Bilder einer Ausstellung

Die feine Unterscheidung können wir Leser und Hörer zwar nicht leisten, aber: Falls die drei Namen Britney Spears, Amy Winehouse und Pete Doherty am Ende eines langen Jahres beim einen oder anderen schreckliche Nervenschmerzen auslösen, dann liegt das wahrscheinlich nicht an den Typen selbst, ihren Eulenspiegeleien oder gar ihrer Musik. Es ist die Berichterstattung über Dohertys Drogen, Britneys Sorgerecht und Amys Selbstverstümmelung, die uns so auf den Wecker geht. Die Wiederholung, die Redundanz, das Mühsame und Bemühte.

Vielleicht auch die Doppelmoral, die man in dem Zusammenhang unweigerlich spürt: weil die Medien – ohne die wir nicht mal von der Existenz der Amy Winehouse wüssten – gezwungen sind, das Treiben zu verurteilen. Auch dann, wenn der lüsterne Blick und die verkaufsfördernde Platzierung der Skandale nur allzu deutlich sind. Den Abschuss leistete sich eine deutsche Illustrierte, die ein missglücktes Mini-Interview mit Winehouse zur besorgten Titelgeschichte aufstockte und sich nicht entblödete, andere Zeitungen für ihre sensationsgeilen Winehouse-Reportagen zu rügen.

Ja, das gilt selbstverständlich auch für diesen Artikel hier. Aber wir sind gleich fertig.

Was am Bildschirm bei den Münchner „MTV Europe Music Awards“ am auffälligsten war, wurde nirgends berichtet: dass Nicole Scherzinger und Nelly Furtado die mit Abstand beklopptesten Personen sind, die die vordere Reihe des Musikbusiness derzeit zu bieten hat. Doherty und seine Babyshambles waren Gold dagegen -wie sie auf dem roten Teppich den Moderator als Lügner bezeichneten, als er meinte, alle freuten sich auf ihren Auftritt, und wie zynisch sie ihren Song dem feindschaftlichen Publikum hinknallten.

Ebenso Amy Winehouse, die so genervt sang, als hörte sie nebenher ihre Mobilbox ab. Es war wie bei Britney Spears, die kurz davor bei den Video-Awards ihre legendäre Schluder-Skigymnastik-Performance hingelegt hatte: Gerne prangern die Leute die Automatenhaftigkeit heutiger Popshows an. Wenn aber tatsächlich mal ein Künstler dieses System unterläuft – aus welchen Gründen auch immer-, wird er von denselben Leuten als Versager tituliert. Die Castingshows haben auf ihre Zuschauer abgefärbt.
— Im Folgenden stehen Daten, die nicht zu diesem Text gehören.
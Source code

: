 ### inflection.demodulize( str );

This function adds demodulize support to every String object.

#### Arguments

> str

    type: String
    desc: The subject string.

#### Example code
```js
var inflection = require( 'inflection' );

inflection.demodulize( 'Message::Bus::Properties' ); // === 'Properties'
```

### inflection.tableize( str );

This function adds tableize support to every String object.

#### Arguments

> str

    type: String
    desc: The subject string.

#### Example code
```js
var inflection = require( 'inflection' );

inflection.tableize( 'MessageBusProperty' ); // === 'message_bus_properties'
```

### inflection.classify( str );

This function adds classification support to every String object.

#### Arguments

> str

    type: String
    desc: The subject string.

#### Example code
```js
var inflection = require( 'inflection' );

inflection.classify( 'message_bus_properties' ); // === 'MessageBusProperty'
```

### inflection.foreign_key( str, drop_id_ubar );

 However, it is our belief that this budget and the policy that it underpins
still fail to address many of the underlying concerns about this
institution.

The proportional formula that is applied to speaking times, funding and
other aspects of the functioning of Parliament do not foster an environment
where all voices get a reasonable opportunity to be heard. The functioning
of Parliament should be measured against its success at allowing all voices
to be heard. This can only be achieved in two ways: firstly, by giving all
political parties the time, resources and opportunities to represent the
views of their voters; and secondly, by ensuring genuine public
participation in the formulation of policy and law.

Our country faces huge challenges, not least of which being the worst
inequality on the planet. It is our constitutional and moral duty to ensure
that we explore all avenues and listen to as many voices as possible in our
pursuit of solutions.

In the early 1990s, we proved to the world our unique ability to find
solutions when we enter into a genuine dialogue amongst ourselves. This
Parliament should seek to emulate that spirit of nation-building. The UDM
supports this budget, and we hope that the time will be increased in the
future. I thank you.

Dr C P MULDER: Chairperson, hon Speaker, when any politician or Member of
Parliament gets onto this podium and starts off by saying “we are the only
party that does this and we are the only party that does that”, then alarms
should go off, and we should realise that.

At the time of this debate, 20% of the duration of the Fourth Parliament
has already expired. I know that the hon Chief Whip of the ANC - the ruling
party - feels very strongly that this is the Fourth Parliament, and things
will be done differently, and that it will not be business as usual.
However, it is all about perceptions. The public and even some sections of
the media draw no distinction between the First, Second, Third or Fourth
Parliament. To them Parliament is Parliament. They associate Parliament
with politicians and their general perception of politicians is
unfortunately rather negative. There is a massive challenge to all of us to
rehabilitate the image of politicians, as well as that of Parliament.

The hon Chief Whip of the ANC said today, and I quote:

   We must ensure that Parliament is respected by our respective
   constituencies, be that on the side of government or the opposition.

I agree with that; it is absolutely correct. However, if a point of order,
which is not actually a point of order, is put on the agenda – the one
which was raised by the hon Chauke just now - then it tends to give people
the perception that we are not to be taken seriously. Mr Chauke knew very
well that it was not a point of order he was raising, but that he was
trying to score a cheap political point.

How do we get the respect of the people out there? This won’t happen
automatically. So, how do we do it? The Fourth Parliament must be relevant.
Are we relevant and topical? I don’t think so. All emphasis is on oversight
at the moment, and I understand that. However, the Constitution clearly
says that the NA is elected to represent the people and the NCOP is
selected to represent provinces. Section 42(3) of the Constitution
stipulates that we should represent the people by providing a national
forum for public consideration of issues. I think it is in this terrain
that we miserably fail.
Natürlich wünschen wir uns inniglich, dass der Auftritt misslingt, dass irgendjemand zum Kotzen von der Bühne rennt, dass nicht alles immer nur glatt läuft und wir dabei nicht den Eindruck kriegen, das sei so einstudiert wie damals die Sache mit Janet Jacksons Brust. Der Voyeurismusbedarf, den der Rock’n’Roll schon seit den 70er Jahren nicht mehr gescheit deckt, ist immer noch da.

Deutlich spüren konnte man das beispielsweise, als die Plattenfirma von Amy Winehouse Anfang des Jahres in Berlin eine Pre-Release-Party gab, computeranimierte Whiskeyflaschen durch den Raum fliegen ließ, Amys angeblichen Lieblings-Hammercocktail ausschenkte und ein Online-Spiel vorstellte, in dem man die kleine Comic-Winehouse mit Alkohol abfüllen soll.

Geht’s noch deskriptiver? Das anschließende Konzert der Künstlerinwar indes eine steife, unbesoffen perfekte Angelegenheit. Das schlechte Gewissen, das man bekommt, weil man sich heimlich gewünscht hat, Amy Winehouse würde das Mikro umwerfen — vielleicht ist ja auch das der Grund, warum wir sie lieber nicht mehr sehen wollen.